• What is required
Could you copy the data that follows exactly as written, but drop the pictures?

• Recorded information
--- --- ---

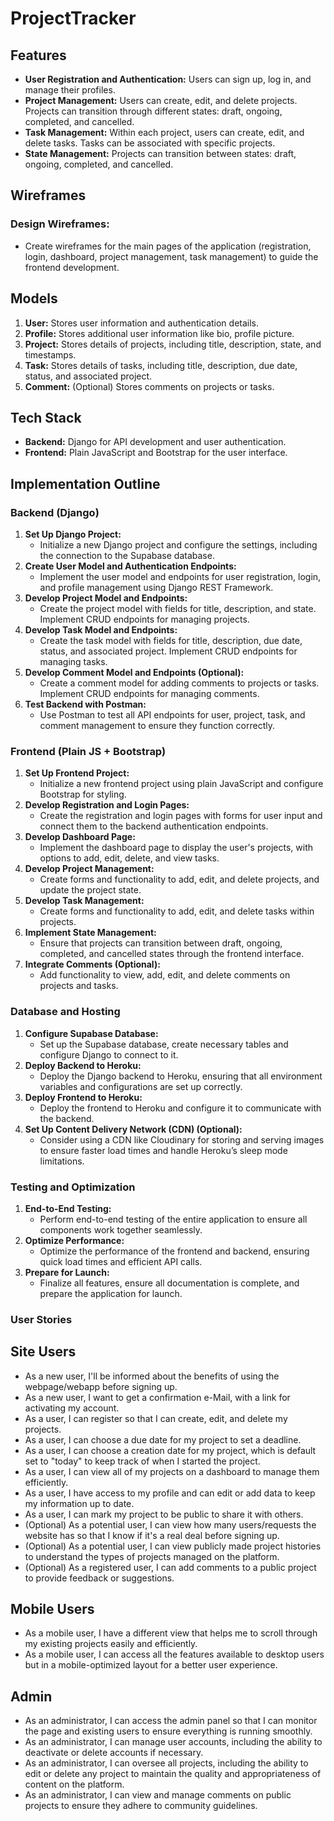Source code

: # ProjectTracker

## Features
- **User Registration and Authentication:** Users can sign up, log in, and manage their profiles.
- **Project Management:** Users can create, edit, and delete projects. Projects can transition through different states: draft, ongoing, completed, and cancelled.
- **Task Management:** Within each project, users can create, edit, and delete tasks. Tasks can be associated with specific projects.
- **State Management:** Projects can transition between states: draft, ongoing, completed, and cancelled.

## Wireframes
### Design Wireframes:
* Create wireframes for the main pages of the application (registration, login, dashboard, project management, task management) to guide the frontend development.

## Models
1. **User:** Stores user information and authentication details.
2. **Profile:** Stores additional user information like bio, profile picture.
3. **Project:** Stores details of projects, including title, description, state, and timestamps.
4. **Task:** Stores details of tasks, including title, description, due date, status, and associated project.
5. **Comment:** (Optional) Stores comments on projects or tasks.

## Tech Stack
- **Backend:** Django for API development and user authentication.
- **Frontend:** Plain JavaScript and Bootstrap for the user interface.

## Implementation Outline

### Backend (Django)
1. **Set Up Django Project:**
   - Initialize a new Django project and configure the settings, including the connection to the Supabase database.
2. **Create User Model and Authentication Endpoints:**
   - Implement the user model and endpoints for user registration, login, and profile management using Django REST Framework.
3. **Develop Project Model and Endpoints:**
   - Create the project model with fields for title, description, and state. Implement CRUD endpoints for managing projects.
4. **Develop Task Model and Endpoints:**
   - Create the task model with fields for title, description, due date, status, and associated project. Implement CRUD endpoints for managing tasks.
5. **Develop Comment Model and Endpoints (Optional):**
   - Create a comment model for adding comments to projects or tasks. Implement CRUD endpoints for managing comments.
6. **Test Backend with Postman:**
   - Use Postman to test all API endpoints for user, project, task, and comment management to ensure they function correctly.

### Frontend (Plain JS + Bootstrap)
1. **Set Up Frontend Project:**
   - Initialize a new frontend project using plain JavaScript and configure Bootstrap for styling.
2. **Develop Registration and Login Pages:**
    - Create the registration and login pages with forms for user input and connect them to the backend authentication endpoints.
3. **Develop Dashboard Page:**
    - Implement the dashboard page to display the user's projects, with options to add, edit, delete, and view tasks.
4. **Develop Project Management:**
    - Create forms and functionality to add, edit, and delete projects, and update the project state.
5. **Develop Task Management:**
    - Create forms and functionality to add, edit, and delete tasks within projects.
6. **Implement State Management:**
    - Ensure that projects can transition between draft, ongoing, completed, and cancelled states through the frontend interface.
7. **Integrate Comments (Optional):**
    - Add functionality to view, add, edit, and delete comments on projects and tasks.

### Database and Hosting
1. **Configure Supabase Database:**
    - Set up the Supabase database, create necessary tables and configure Django to connect to it.
2. **Deploy Backend to Heroku:**
    - Deploy the Django backend to Heroku, ensuring that all environment variables and configurations are set up correctly.
3. **Deploy Frontend to Heroku:**
    - Deploy the frontend to Heroku and configure it to communicate with the backend.
4. **Set Up Content Delivery Network (CDN) (Optional):**
    - Consider using a CDN like Cloudinary for storing and serving images to ensure faster load times and handle Heroku’s sleep mode limitations.

### Testing and Optimization
1. **End-to-End Testing:**
    - Perform end-to-end testing of the entire application to ensure all components work together seamlessly.
2. **Optimize Performance:**
    - Optimize the performance of the frontend and backend, ensuring quick load times and efficient API calls.
3. **Prepare for Launch:**
    - Finalize all features, ensure all documentation is complete, and prepare the application for launch.

### User Stories

## Site Users
* As a new user, I'll be informed about the benefits of using the webpage/webapp before signing up.
* As a new user, I want to get a confirmation e-Mail, with a link for activating my account.
* As a user, I can register so that I can create, edit, and delete my projects.
* As a user, I can choose a due date for my project to set a deadline.
* As a user, I can choose a creation date for my project, which is default set to "today" to keep track of when I started the project.
* As a user, I can view all of my projects on a dashboard to manage them efficiently.
* As a user, I have access to my profile and can edit or add data to keep my information up to date.
* As a user, I can mark my project to be public to share it with others.
* (Optional) As a potential user, I can view how many users/requests the website has so that I know if it's a real deal before signing up.
* (Optional) As a potential user, I can view publicly made project histories to understand the types of projects managed on the platform.
* (Optional) As a registered user, I can add comments to a public project to provide feedback or suggestions.
## Mobile Users
* As a mobile user, I have a different view that helps me to scroll through my existing projects easily and efficiently.
* As a mobile user, I can access all the features available to desktop users but in a mobile-optimized layout for a better user experience.
## Admin
* As an administrator, I can access the admin panel so that I can monitor the page and existing users to ensure everything is running smoothly.
* As an administrator, I can manage user accounts, including the ability to deactivate or delete accounts if necessary.
* As an administrator, I can oversee all projects, including the ability to edit or delete any project to maintain the quality and appropriateness of content on the platform.
* As an administrator, I can view and manage comments on public projects to ensure they adhere to community guidelines.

--- --- ---

• Response box
Source code

: # ProjectTracker

## Features
- **User Registration and Authentication:** Users can sign up, log in, and manage their profiles.
- **Project Management:** Users can create, edit, and delete projects. Projects can transition through different states: draft, ongoing, completed, and cancelled.
- **Task Management:** Within each project, users can create, edit, and delete tasks. Tasks can be associated with specific projects.
- **State Management:** Projects can transition between states: draft, ongoing, completed, and cancelled.

## Wireframes
### Design Wireframes:
* Create wireframes for the main pages of the application (registration, login, dashboard, project management, task management) to guide the frontend development.

## Models
1. **User:** Stores user information and authentication details.
2. **Profile:** Stores additional user information like bio, profile picture.
3. **Project:** Stores details of projects, including title, description, state, and timestamps.
4. **Task:** Stores details of tasks, including title, description, due date, status, and associated project.
5. **Comment:** (Optional) Stores comments on projects or tasks.

## Tech Stack
- **Backend:** Django for API development and user authentication.
- **Frontend:** Plain JavaScript and Bootstrap for the user interface.

## Implementation Outline

### Backend (Django)
1. **Set Up Django Project:**
   - Initialize a new Django project and configure the settings, including the connection to the Supabase database.
2. **Create User Model and Authentication Endpoints:**
   - Implement the user model and endpoints for user registration, login, and profile management using Django REST Framework.
3. **Develop Project Model and Endpoints:**
   - Create the project model with fields for title, description, and state. Implement CRUD endpoints for managing projects.
4. **Develop Task Model and Endpoints:**
   - Create the task model with fields for title, description, due date, status, and associated project. Implement CRUD endpoints for managing tasks.
5. **Develop Comment Model and Endpoints (Optional):**
   - Create a comment model for adding comments to projects or tasks. Implement CRUD endpoints for managing comments.
6. **Test Backend with Postman:**
   - Use Postman to test all API endpoints for user, project, task, and comment management to ensure they function correctly.

### Frontend (Plain JS + Bootstrap)
1. **Set Up Frontend Project:**
   - Initialize a new frontend project using plain JavaScript and configure Bootstrap for styling.
2. **Develop Registration and Login Pages:**
    - Create the registration and login pages with forms for user input and connect them to the backend authentication endpoints.
3. **Develop Dashboard Page:**
    - Implement the dashboard page to display the user's projects, with options to add, edit, delete, and view tasks.
4. **Develop Project Management:**
    - Create forms and functionality to add, edit, and delete projects, and update the project state.
5. **Develop Task Management:**
    - Create forms and functionality to add, edit, and delete tasks within projects.
6. **Implement State Management:**
    - Ensure that projects can transition between draft, ongoing, completed, and cancelled states through the frontend interface.
7. **Integrate Comments (Optional):**
    - Add functionality to view, add, edit, and delete comments on projects and tasks.

### Database and Hosting
1. **Configure Supabase Database:**
    - Set up the Supabase database, create necessary tables and configure Django to connect to it.
2. **Deploy Backend to Heroku:**
    - Deploy the Django backend to Heroku, ensuring that all environment variables and configurations are set up correctly.
3. **Deploy Frontend to Heroku:**
    - Deploy the frontend to Heroku and configure it to communicate with the backend.
4. **Set Up Content Delivery Network (CDN) (Optional):**
    - Consider using a CDN like Cloudinary for storing and serving images to ensure faster load times and handle Heroku’s sleep mode limitations.

### Testing and Optimization
1. **End-to-End Testing:**
    - Perform end-to-end testing of the entire application to ensure all components work together seamlessly.
2. **Optimize Performance:**
    - Optimize the performance of the frontend and backend, ensuring quick load times and efficient API calls.
3. **Prepare for Launch:**
    - Finalize all features, ensure all documentation is complete, and prepare the application for launch.

### User Stories

## Site Users
* As a new user, I'll be informed about the benefits of using the webpage/webapp before signing up.
* As a new user, I want to get a confirmation e-Mail, with a link for activating my account.
* As a user, I can register so that I can create, edit, and delete my projects.
* As a user, I can choose a due date for my project to set a deadline.
* As a user, I can choose a creation date for my project, which is default set to "today" to keep track of when I started the project.
* As a user, I can view all of my projects on a dashboard to manage them efficiently.
* As a user, I have access to my profile and can edit or add data to keep my information up to date.
* As a user, I can mark my project to be public to share it with others.
* (Optional) As a potential user, I can view how many users/requests the website has so that I know if it's a real deal before signing up.
* (Optional) As a potential user, I can view publicly made project histories to understand the types of projects managed on the platform.
* (Optional) As a registered user, I can add comments to a public project to provide feedback or suggestions.
## Mobile Users
* As a mobile user, I have a different view that helps me to scroll through my existing projects easily and efficiently.
* As a mobile user, I can access all the features available to desktop users but in a mobile-optimized layout for a better user experience.
## Admin
* As an administrator, I can access the admin panel so that I can monitor the page and existing users to ensure everything is running smoothly.
* As an administrator, I can manage user accounts, including the ability to deactivate or delete accounts if necessary.
* As an administrator, I can oversee all projects, including the ability to edit or delete any project to maintain the quality and appropriateness of content on the platform.
* As an administrator, I can view and manage comments on public projects to ensure they adhere to community guidelines.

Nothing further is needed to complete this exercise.